Menggunakan hak suara bagi Orang Rimba bukan perkara mudah. Pasalnya pemilu kali ini juga bertepatan dengan musim buah. Hampir seluruh Orang Rimba tinggal jauh ke dalam Rimba untuk memanen buah-buah yang matang. Hal ini juga menjadi salah satu faktor alpanya beberapa pemilih di TPS.
Bagi Orang Rimba yang mengikuti Pemilu, mereka harus mengalokasikan waktu untuk bermalam di dekat desa dan mencoblos.
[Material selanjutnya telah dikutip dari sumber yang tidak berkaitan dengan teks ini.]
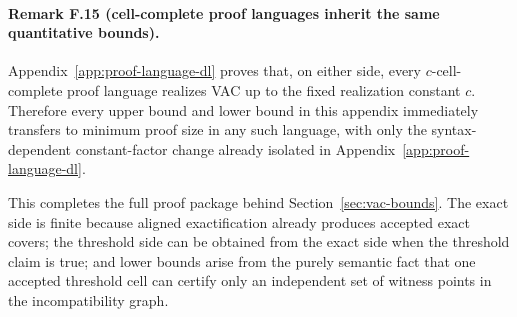 \paragraph{Remark F.15 (cell-complete proof languages inherit the same quantitative bounds).}
Appendix~\ref{app:proof-language-dl} proves that, on either side, every $c$-cell-complete proof language realizes VAC up to the fixed realization constant $c$. Therefore every upper bound and lower bound in this appendix immediately transfers to minimum proof size in any such language, with only the syntax-dependent constant-factor change already isolated in Appendix~\ref{app:proof-language-dl}.

This completes the full proof package behind Section~\ref{sec:vac-bounds}. The exact side is finite because aligned exactification already produces accepted exact covers; the threshold side can be obtained from the exact side when the threshold claim is true; and lower bounds arise from the purely semantic fact that one accepted threshold cell can certify only an independent set of witness points in the incompatibility graph.
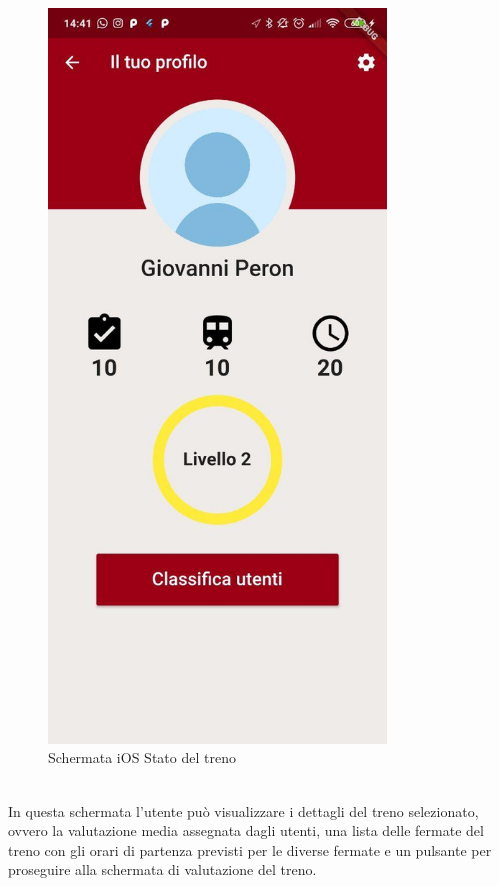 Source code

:\hfill
\begin{minipage}{0.45\textwidth}
	\begin{figure}[H]
		\centering
		\includegraphics[width=0.8\textwidth]{immagini/profile.jpg}
		\caption{Schermata iOS Stato del treno}
	\end{figure}
\end{minipage}
\vspace{1cm}
\\
In questa schermata l'utente può visualizzare i dettagli del treno selezionato, ovvero la valutazione media assegnata dagli utenti, una lista delle fermate del treno con gli orari di partenza previsti per le diverse fermate e un pulsante per proseguire alla schermata di valutazione del treno.

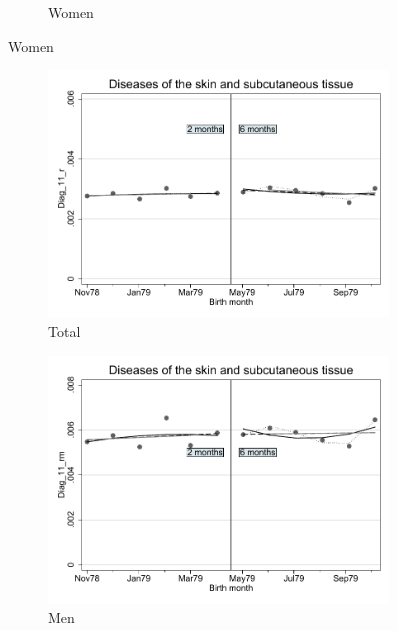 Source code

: \documentclass[a4paper ]{article}
\begin{document}
\begin{figure}[h!]
\begin{subfigure}[t]{0.31\textwidth}
		\caption{Women}
	\end{subfigure}
\end{figure}
\newpage
\begin{figure}[h]
	\centering
	\begin{subfigure}[t]{0.31\textwidth}
		\centering
		\includegraphics[width=0.99\textwidth]{R1_RD_Diag_11_r_fits}
		\caption{Total}		
	\end{subfigure}
	\begin{subfigure}[t]{0.31\textwidth}
		\centering
		\includegraphics[width=0.99\textwidth]{R1_RD_Diag_11_rm_fits}
		\caption{Men}		
	\end{subfigure}
	\quad
	\begin{subfigure}[t]{0.31\textwidth}

\end{subfigure}
\end{figure}
\end{document}
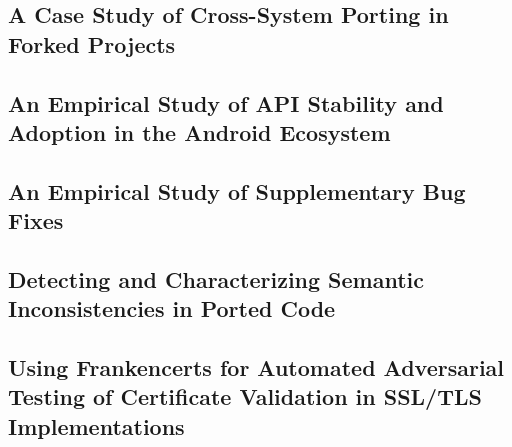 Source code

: \documentclass[a4paper, 10pt]{article}
\begin{document}
\begin{small}
\begin{itemize}
\end{itemize}







%
%
%


\subsection*{A Case Study of Cross-System Porting in Forked Projects}

\subsection*{An Empirical Study of API Stability and Adoption in the Android Ecosystem}

\subsection*{An Empirical Study of Supplementary Bug Fixes}

\subsection*{Detecting and Characterizing Semantic Inconsistencies in Ported Code}

\subsection*{Using Frankencerts for Automated Adversarial Testing of Certificate Validation in SSL/TLS Implementations}

\vspace{0.5cm}


\end{small}
\begin{footnotesize}


\end{footnotesize}
\end{document}
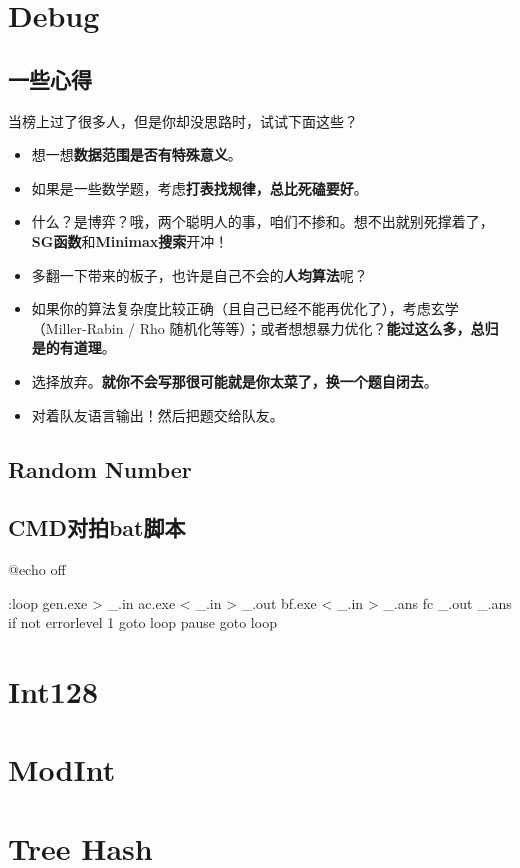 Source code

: \section{Debug}
\setlength{\parskip}{0.5em}

\subsection{一些心得}
当榜上过了很多人，但是你却没思路时，试试下面这些？
\begin{itemize}
  \setlength{\itemsep}{0.5ex}
  \item 想一想{\textbf{数据范围是否有特殊意义}}。
  \item 如果是一些数学题，考虑{\textbf{打表找规律，总比死磕要好}}。
  \item 什么？是博弈？哦，两个聪明人的事，咱们不掺和。想不出就别死撑着了，{\textbf{SG函数}和\textbf{Minimax搜索}}开冲！
  \item 多翻一下带来的板子，也许是自己不会的{\textbf{人均算法}}呢？
  \item 如果你的算法复杂度比较正确（且自己已经不能再优化了），考虑玄学（Miller-Rabin / Rho 随机化等等）；或者想想暴力优化？{\textbf{能过这么多，总归是的有道理}}。
  \item 选择放弃。{\textbf{就你不会写那很可能就是你太菜了，换一个题自闭去}}。
  \item 对着队友语言输出！然后把题交给队友。
\end{itemize}

\subsection{Random Number}

\subsection{CMD对拍bat脚本}
\begin{cpplist}
@echo off

:loop
  gen.exe > _.in
  ac.exe < _.in > _.out
  bf.exe < _.in > _.ans
  fc _.out _.ans
if not errorlevel 1 goto loop
pause
goto loop
\end{cpplist}

\section{Int128}

\section{ModInt}

\section{Tree Hash}
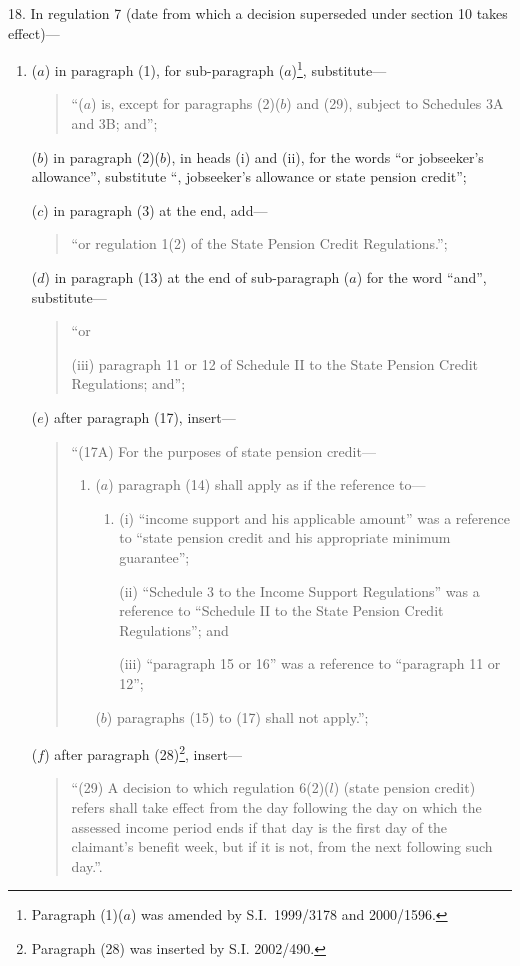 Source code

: \documentclass[12pt,a4paper]{article}
\begin{document}
18.  In regulation 7 (date from which a decision superseded under section 10 takes effect)—
\begin{enumerate}\item[]
($a$) in paragraph (1), for sub-paragraph ($a$)\footnote{Paragraph (1)($a$) was amended by S.I.\ 1999/3178 and 2000/1596.}, substitute—
\begin{quotation}
“($a$) is, except for paragraphs (2)($b$)  and (29), subject to Schedules 3A and 3B; and”;
\end{quotation}

($b$) in paragraph (2)($b$), in heads (i)  and (ii), for the words “or jobseeker’s allowance”, substitute “, jobseeker’s allowance or state pension credit”;

($c$) in paragraph (3) at the end, add—
\begin{quotation}
    “or regulation 1(2) of the State Pension Credit Regulations.”; 
\end{quotation}

($d$) in paragraph (13) at the end of sub-paragraph ($a$)  for the word “and”, substitute—
\begin{quotation}
    “or

    (iii) 
    paragraph 11 or 12 of Schedule II to the State Pension Credit Regulations; and”; 
\end{quotation}

($e$) after paragraph (17), insert—
\begin{quotation}
“(17A) For the purposes of state pension credit—
\begin{enumerate}\item[]
($a$) paragraph (14) shall apply as if the reference to—
\begin{enumerate}\item[]
(i) “income support and his applicable amount” was a reference to “state pension credit and his appropriate minimum guarantee”;

(ii) “Schedule 3 to the Income Support Regulations” was a reference to “Schedule II to the State Pension Credit Regulations”; and

(iii) “paragraph 15 or 16” was a reference to “paragraph 11 or 12”;
\end{enumerate}

($b$) paragraphs (15) to (17) shall not apply.”;
\end{enumerate}
\end{quotation}

($f$) after paragraph (28)\footnote{Paragraph (28) was inserted by S.I. 2002/490.}, insert—
\begin{quotation}
“(29) A decision to which regulation 6(2)($l$) (state pension credit) refers shall take effect from the day following the day on which the assessed income period ends if that day is the first day of the claimant’s benefit week, but if it is not, from the next following such day.”.
\end{quotation}
\end{enumerate}
\end{document}
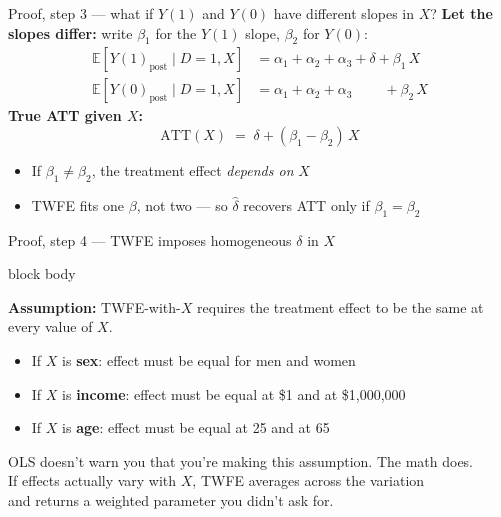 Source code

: \documentclass[aspectratio=169,11pt]{beamer}
\newcommand{\emphbox}[1]{%
  \begin{beamercolorbox}[rounded=true,sep=7pt,wd=\linewidth]{block body}%
    \small\color{slate}\raggedright #1%
  \end{beamercolorbox}}
\begin{document}
\begin{frame}{Proof, step 3 --- what if $Y(1)$ and $Y(0)$ have different slopes in $X$?}
\vspace{0.3em}
\textbf{Let the slopes differ:} write $\beta_1$ for the $Y(1)$ slope, $\beta_2$ for $Y(0)$:
\begin{align*}
\mathbb{E}[Y(1)_{\text{post}} \mid D{=}1, X] &= \alpha_1 + \alpha_2 + \alpha_3 + \delta + \beta_1\, X \\[3pt]
\mathbb{E}[Y(0)_{\text{post}} \mid D{=}1, X] &= \alpha_1 + \alpha_2 + \alpha_3 \phantom{\;+\;\delta} + \beta_2\, X
\end{align*}
\textbf{True ATT given $X$:}
\[
\text{ATT}(X) \;=\; \delta + (\beta_1 - \beta_2)\, X
\]
\begin{itemize}\setlength\itemsep{0.3em}\small
  \item If $\beta_1 \neq \beta_2$, the treatment effect \textit{depends on} $X$
  \item TWFE fits one $\beta$, not two --- so $\hat\delta$ recovers ATT only if $\beta_1 = \beta_2$
\end{itemize}
\end{frame}

\begin{frame}{Proof, step 4 --- TWFE imposes homogeneous $\delta$ in $X$}
\vspace{0.3em}
\emphbox{\textbf{Assumption:} TWFE-with-$X$ requires the treatment effect to be the same
at every value of $X$.}
\vspace{0.5em}
\begin{itemize}\setlength\itemsep{0.5em}
  \item If $X$ is \textbf{sex}: effect must be equal for men and women
  \item If $X$ is \textbf{income}: effect must be equal at \$1 and at \$1{,}000{,}000
  \item If $X$ is \textbf{age}: effect must be equal at 25 and at 65
\end{itemize}
\vspace{0.5em}
\begin{center}\color{warmgray}\small
OLS doesn't warn you that you're making this assumption. The math does.\\
If effects actually vary with $X$, TWFE averages across the variation\\
and returns a weighted parameter you didn't ask for.
\end{center}
\end{frame}
\end{document}
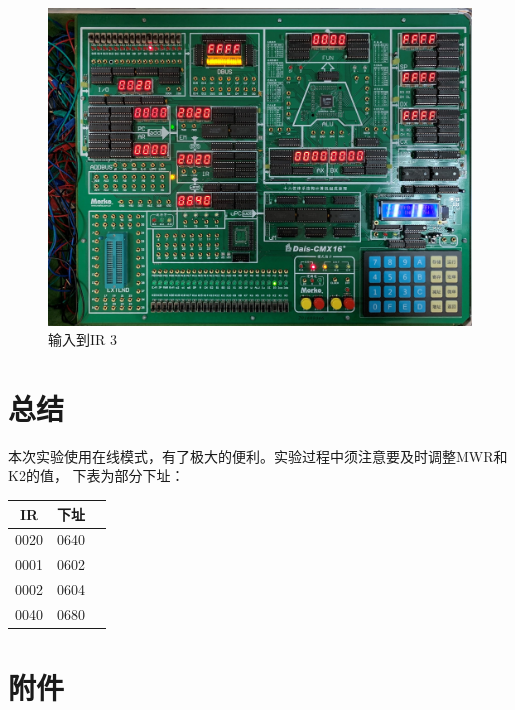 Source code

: \documentclass[a4paper,10pt,UTF8]{paper}
\numberwithin{equation}{section}
\numberwithin{figure}{section}
\begin{document}
\begin{figure}[h]
  \centering
  \includegraphics[width=0.9\linewidth]{5.jpg}
  \caption{输入到IR 3}
  \label{fig:5}
\end{figure}


\section{总结}

本次实验使用在线模式，有了极大的便利。实验过程中须注意要及时调整MWR和K2的值，
下表为部分下址：

\begin{tabular}{|c|c|c|}
  \hline 
  IR & 下址 \\ \hline
  0020 & 0640 \\ \hline
  0001 & 0602 \\ \hline
  0002 & 0604 \\ \hline
  0040 & 0680 \\ \hline
  
\end{tabular}

\section{附件}
\end{document}

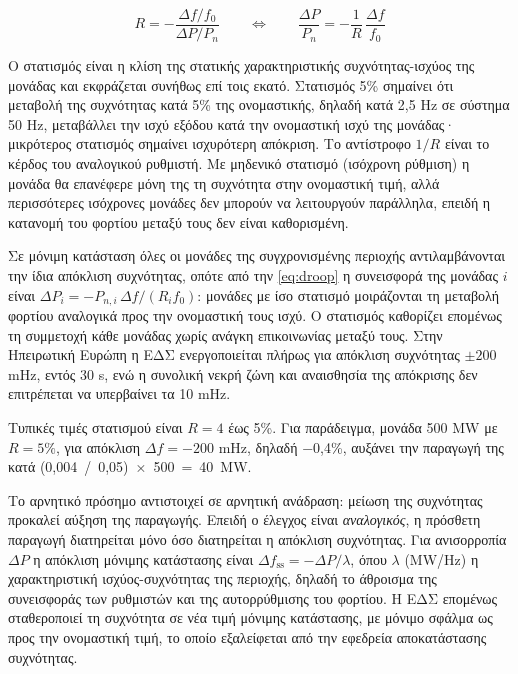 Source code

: \begin{equation}
R = -\frac{\Delta f / f_0}{\Delta P / P_n}
\qquad \Longleftrightarrow \qquad
\frac{\Delta P}{P_n} = -\frac{1}{R}\,\frac{\Delta f}{f_0}
\label{eq:droop}
\end{equation}

Ο στατισμός είναι η κλίση της στατικής χαρακτηριστικής συχνότητας-ισχύος της μονάδας και
εκφράζεται συνήθως επί τοις εκατό. Στατισμός 5\% σημαίνει ότι μεταβολή της συχνότητας κατά 5\%
της ονομαστικής, δηλαδή κατά 2,5 Hz σε σύστημα 50 Hz, μεταβάλλει την ισχύ εξόδου κατά την
ονομαστική ισχύ της μονάδας· μικρότερος στατισμός σημαίνει ισχυρότερη απόκριση. Το αντίστροφο
$1/R$ είναι το κέρδος του αναλογικού ρυθμιστή. Με μηδενικό στατισμό (ισόχρονη ρύθμιση) η
μονάδα θα επανέφερε μόνη της τη συχνότητα στην ονομαστική τιμή, αλλά περισσότερες ισόχρονες
μονάδες δεν μπορούν να λειτουργούν παράλληλα, επειδή η κατανομή του φορτίου μεταξύ τους δεν
είναι καθορισμένη.

Σε μόνιμη κατάσταση όλες οι μονάδες της συγχρονισμένης περιοχής αντιλαμβάνονται την ίδια
απόκλιση συχνότητας, οπότε από την \eqref{eq:droop} η συνεισφορά της μονάδας $i$ είναι
$\Delta P_i = -P_{n,i}\,\Delta f / (R_i f_0)$: μονάδες με ίσο στατισμό μοιράζονται τη
μεταβολή φορτίου αναλογικά προς την ονομαστική τους ισχύ. Ο στατισμός καθορίζει επομένως τη
συμμετοχή κάθε μονάδας χωρίς ανάγκη επικοινωνίας μεταξύ τους. Στην Ηπειρωτική Ευρώπη η ΕΔΣ
ενεργοποιείται πλήρως για απόκλιση συχνότητας $\pm 200$ mHz, εντός 30 s, ενώ η συνολική νεκρή
ζώνη και αναισθησία της απόκρισης δεν επιτρέπεται να υπερβαίνει τα 10 mHz.

Τυπικές τιμές στατισμού είναι $R = 4$ έως 5\%. Για παράδειγμα, μονάδα 500 MW με $R = 5\%$,
για απόκλιση $\Delta f = -200$ mHz, δηλαδή −0,4\%, αυξάνει την παραγωγή της κατά
(0,004~/~0,05)~×~500~=~40~MW.

Το αρνητικό πρόσημο αντιστοιχεί σε αρνητική ανάδραση: μείωση της συχνότητας προκαλεί αύξηση
της παραγωγής. Επειδή ο έλεγχος είναι \emph{αναλογικός}, η πρόσθετη παραγωγή διατηρείται μόνο
όσο διατηρείται η απόκλιση συχνότητας. Για ανισορροπία $\Delta P$ η απόκλιση μόνιμης
κατάστασης είναι $\Delta f_{\mathrm{ss}} = -\Delta P / \lambda$, όπου $\lambda$ (MW/Hz) η
χαρακτηριστική ισχύος-συχνότητας της περιοχής, δηλαδή το άθροισμα της συνεισφοράς των
ρυθμιστών και της αυτορρύθμισης του φορτίου. Η ΕΔΣ επομένως σταθεροποιεί τη συχνότητα σε
νέα τιμή μόνιμης κατάστασης, με μόνιμο σφάλμα ως προς την ονομαστική τιμή, το οποίο
εξαλείφεται από την εφεδρεία αποκατάστασης συχνότητας.

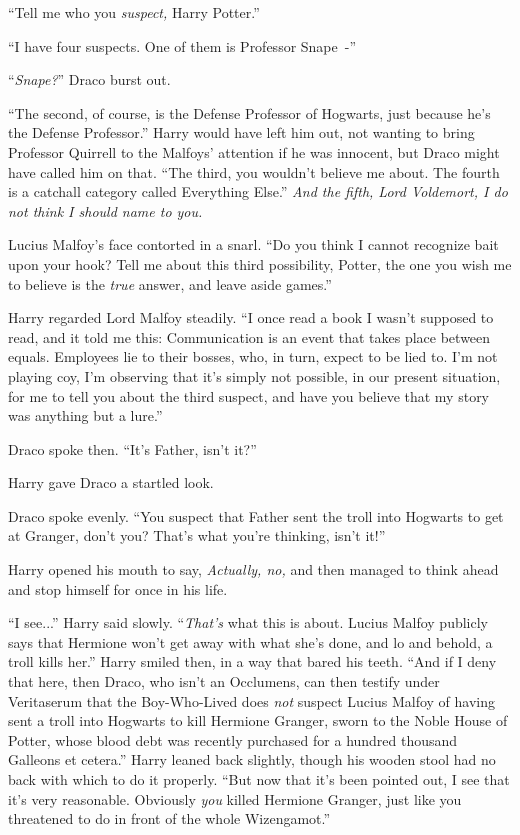 ``Tell me who you \emph{suspect,} Harry Potter.''

``I have four suspects. One of them is Professor Snape~-''

``\emph{Snape?}'' Draco burst out.

``The second, of course, is the Defense Professor of Hogwarts, just because he's the Defense Professor.'' Harry would have left him out, not wanting to bring Professor Quirrell to the Malfoys' attention if he was innocent, but Draco might have called him on that. ``The third, you wouldn't believe me about. The fourth is a catchall category called Everything Else.'' \emph{And the fifth, Lord Voldemort, I do not think I should name to you.}

Lucius Malfoy's face contorted in a snarl. ``Do you think I cannot recognize bait upon your hook? Tell me about this third possibility, Potter, the one you wish me to believe is the \emph{true} answer, and leave aside games.''

Harry regarded Lord Malfoy steadily. ``I once read a book I wasn't supposed to read, and it told me this: Communication is an event that takes place between equals. Employees lie to their bosses, who, in turn, expect to be lied to. I'm not playing coy, I'm observing that it's simply not possible, in our present situation, for me to tell you about the third suspect, and have you believe that my story was anything but a lure.''

Draco spoke then. ``It's Father, isn't it?''

Harry gave Draco a startled look.

Draco spoke evenly. ``You suspect that Father sent the troll into Hogwarts to get at Granger, don't you? That's what you're thinking, isn't it!''

Harry opened his mouth to say, \emph{Actually, no,} and then managed to think ahead and stop himself for once in his life.

``I see...'' Harry said slowly. ``\emph{That's} what this is about. Lucius Malfoy publicly says that Hermione won't get away with what she's done, and lo and behold, a troll kills her.'' Harry smiled then, in a way that bared his teeth. ``And if I deny that here, then Draco, who isn't an Occlumens, can then testify under Veritaserum that the Boy-Who-Lived does \emph{not} suspect Lucius Malfoy of having sent a troll into Hogwarts to kill Hermione Granger, sworn to the Noble House of Potter, whose blood debt was recently purchased for a hundred thousand Galleons et cetera.'' Harry leaned back slightly, though his wooden stool had no back with which to do it properly. ``But now that it's been pointed out, I see that it's very reasonable. Obviously \emph{you} killed Hermione Granger, just like you threatened to do in front of the whole Wizengamot.''

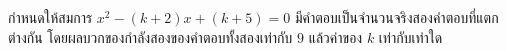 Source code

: \question กำหนดให้สมการ $x^2-(k+2)x+(k+5)=0$ มีคำตอบเป็นจำนวนจริงสองคำตอบที่แตกต่างกัน โดยผลบวกของกำลังสองของคำตอบทั้งสองเท่ากับ $9$ แล้วค่าของ $k$ เท่ากับเท่าใด
\newline
{}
Lalu kemudian masuk ke dalam rimba untuk panen buah kembali.
“Ake keluar sebentar untuk pemilu, nanti belik lagi,” kata Meluring (32) di pondoknya yang berada di dalam Taman Nasional.
Ini adalah kali ketiga Meluring ikut dalam pemilu. Pada pemilihan kali ini Meluring mengaku sudah memilih salah seorang calon presiden. Sebelum akhirnya memilih satu nama, Meluring telah mengetahui mengenai kandidiatnya melalui tontonan televisi ketika ia berkunjung ke desa terdekat dan dari konten sosial media.
“Harapan kami semoga Presiden yang terpilih melihat kami yang tinggal di dalam hutan, peduli pada kami memberikan bantuan,” sebutnya.
Meriau (45) salah seorang pemilih Orang Rimba yang tinggal di dalam perkebunan kepala sawit menyatakan harapan yang sama. Siapa pun presiden terpilih nanti, hendaknya mengunjungi dan memperhatikan Orang Rimba.
“Bisa bertemu dengan Orang Rimba. Jadi mengetahui apa yang dibutuhkan oleh Orang Rimba,” katanya.
Meriau sejak lama berharap punya sumber penghidupan yang jelas dan tidak terus menerus menumpang dalam perkebunan kelapa sawit. Ingin mendapat pengakuan sebagai warga negara dan memiliki tempat hidup yang layak.
Namun apa daya, hingga kini harapannya masih menjadi harapan. Mereka tetap berupaya mengikuti bagian penting dalam kehidupan bernegara dengan harapan bisa mendapatkan perhatian dari negara untuk solusi paling tepat bagi kelangsungan hidupnya di masa depan.